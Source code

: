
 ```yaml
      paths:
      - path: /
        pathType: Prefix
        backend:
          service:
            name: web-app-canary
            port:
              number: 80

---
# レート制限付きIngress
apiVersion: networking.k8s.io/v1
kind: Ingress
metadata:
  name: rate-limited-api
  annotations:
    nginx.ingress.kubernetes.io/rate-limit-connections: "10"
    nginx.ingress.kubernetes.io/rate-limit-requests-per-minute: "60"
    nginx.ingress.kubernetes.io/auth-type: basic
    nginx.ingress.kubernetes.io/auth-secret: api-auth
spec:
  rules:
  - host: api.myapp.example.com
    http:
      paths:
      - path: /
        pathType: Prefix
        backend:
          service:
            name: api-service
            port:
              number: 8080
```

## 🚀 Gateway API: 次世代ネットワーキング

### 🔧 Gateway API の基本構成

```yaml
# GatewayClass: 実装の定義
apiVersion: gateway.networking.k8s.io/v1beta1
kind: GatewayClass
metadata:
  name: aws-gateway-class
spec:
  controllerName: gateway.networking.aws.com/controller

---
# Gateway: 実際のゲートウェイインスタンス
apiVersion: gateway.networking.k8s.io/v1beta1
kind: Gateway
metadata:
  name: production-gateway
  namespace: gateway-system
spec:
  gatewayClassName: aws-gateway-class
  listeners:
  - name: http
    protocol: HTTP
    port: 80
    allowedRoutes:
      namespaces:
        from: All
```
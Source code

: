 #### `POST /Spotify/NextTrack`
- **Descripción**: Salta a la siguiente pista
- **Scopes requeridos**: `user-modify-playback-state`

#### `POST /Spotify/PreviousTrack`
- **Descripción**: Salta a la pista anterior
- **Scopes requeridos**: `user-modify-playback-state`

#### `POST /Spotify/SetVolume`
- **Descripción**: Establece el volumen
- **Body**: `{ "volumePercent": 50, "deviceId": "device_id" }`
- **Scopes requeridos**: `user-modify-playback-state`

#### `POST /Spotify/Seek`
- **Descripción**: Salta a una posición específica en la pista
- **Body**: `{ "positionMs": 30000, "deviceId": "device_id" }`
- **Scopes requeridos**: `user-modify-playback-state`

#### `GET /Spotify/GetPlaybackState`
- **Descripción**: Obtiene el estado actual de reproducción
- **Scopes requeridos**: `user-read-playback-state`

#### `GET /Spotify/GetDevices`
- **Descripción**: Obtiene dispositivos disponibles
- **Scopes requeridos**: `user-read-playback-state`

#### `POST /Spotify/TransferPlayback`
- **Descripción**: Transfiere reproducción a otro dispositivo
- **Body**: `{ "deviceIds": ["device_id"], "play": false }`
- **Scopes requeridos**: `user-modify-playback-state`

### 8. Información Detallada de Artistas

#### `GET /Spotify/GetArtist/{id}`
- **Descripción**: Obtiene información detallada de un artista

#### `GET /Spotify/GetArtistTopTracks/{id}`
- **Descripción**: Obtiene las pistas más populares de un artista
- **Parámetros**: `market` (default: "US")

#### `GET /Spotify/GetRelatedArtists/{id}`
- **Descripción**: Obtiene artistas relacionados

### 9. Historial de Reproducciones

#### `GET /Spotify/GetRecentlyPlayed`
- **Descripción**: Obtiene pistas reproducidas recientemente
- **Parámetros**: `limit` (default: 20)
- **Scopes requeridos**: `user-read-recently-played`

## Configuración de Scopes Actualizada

_ _ _ _ _ _ _

- Task prompt: Please filter the listing down to lines that include the word "default".

- Result of this task:
- **Parámetros**: `market` (default: "US")
- **Parámetros**: `limit` (default: 20)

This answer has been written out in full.